## REQUIRED WORK
Look through the data below and work out how many lines contain the string "interactive". Give the number alone.

## STUDY MATERIAL
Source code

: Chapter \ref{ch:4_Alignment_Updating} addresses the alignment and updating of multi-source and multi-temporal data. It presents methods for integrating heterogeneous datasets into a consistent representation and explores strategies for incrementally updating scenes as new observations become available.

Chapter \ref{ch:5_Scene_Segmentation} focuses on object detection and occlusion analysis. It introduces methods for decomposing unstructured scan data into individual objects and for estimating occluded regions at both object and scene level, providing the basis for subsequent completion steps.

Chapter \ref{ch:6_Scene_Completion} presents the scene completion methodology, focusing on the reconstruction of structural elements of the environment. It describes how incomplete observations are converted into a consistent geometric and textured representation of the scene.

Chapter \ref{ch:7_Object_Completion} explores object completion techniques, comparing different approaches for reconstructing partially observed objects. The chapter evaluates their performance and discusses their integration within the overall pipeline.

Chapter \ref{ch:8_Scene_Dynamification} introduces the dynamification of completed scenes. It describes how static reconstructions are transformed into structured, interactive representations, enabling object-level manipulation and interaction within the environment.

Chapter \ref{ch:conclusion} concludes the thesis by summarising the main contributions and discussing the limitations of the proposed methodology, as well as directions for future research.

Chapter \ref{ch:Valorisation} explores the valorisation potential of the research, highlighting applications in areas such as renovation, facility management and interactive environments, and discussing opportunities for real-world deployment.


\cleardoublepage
==
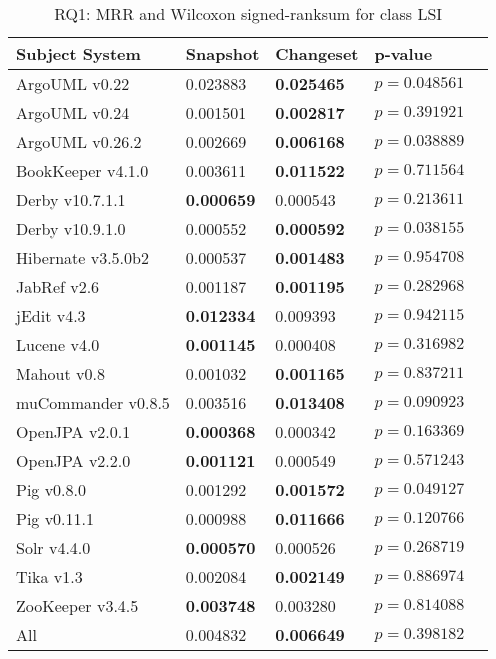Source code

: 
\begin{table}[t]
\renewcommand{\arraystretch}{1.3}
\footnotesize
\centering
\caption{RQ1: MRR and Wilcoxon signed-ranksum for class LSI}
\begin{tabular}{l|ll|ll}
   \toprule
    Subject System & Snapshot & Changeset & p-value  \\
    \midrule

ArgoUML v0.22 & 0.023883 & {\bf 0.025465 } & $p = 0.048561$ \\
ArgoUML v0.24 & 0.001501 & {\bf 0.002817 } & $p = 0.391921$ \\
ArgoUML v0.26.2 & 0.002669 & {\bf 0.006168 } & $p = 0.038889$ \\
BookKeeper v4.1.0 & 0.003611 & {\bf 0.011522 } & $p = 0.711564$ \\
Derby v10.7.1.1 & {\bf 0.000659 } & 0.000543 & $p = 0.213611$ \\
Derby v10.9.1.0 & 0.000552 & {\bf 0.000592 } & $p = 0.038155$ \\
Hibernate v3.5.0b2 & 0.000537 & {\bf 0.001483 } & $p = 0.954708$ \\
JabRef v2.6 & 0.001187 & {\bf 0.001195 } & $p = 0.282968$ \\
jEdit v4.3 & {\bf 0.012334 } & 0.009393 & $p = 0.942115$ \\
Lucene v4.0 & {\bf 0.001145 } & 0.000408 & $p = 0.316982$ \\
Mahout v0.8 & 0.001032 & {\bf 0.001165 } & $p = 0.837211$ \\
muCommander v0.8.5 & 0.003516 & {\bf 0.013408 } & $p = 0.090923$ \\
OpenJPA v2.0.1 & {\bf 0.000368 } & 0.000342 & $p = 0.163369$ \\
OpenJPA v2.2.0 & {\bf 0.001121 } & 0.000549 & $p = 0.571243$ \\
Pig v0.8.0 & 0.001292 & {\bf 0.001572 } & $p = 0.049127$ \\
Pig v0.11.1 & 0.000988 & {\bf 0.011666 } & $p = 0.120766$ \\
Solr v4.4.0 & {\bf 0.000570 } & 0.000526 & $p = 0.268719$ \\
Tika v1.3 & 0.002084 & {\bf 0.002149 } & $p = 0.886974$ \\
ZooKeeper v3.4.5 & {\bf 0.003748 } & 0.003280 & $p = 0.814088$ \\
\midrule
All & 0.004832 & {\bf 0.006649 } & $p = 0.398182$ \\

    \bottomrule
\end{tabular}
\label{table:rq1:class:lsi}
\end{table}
---
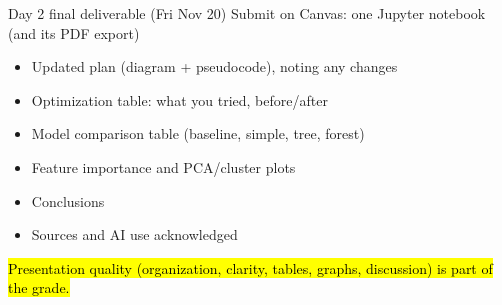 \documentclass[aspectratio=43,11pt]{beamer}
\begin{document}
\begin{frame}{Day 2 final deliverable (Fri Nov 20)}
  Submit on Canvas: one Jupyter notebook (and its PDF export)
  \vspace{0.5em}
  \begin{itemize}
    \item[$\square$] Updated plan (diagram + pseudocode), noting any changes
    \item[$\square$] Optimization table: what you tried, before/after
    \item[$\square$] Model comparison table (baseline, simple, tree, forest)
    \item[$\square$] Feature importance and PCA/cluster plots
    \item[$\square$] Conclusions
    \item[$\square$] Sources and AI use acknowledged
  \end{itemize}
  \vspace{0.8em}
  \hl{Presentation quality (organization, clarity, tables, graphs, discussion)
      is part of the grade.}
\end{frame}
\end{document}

## ANSWER TO THE EXERCISE
2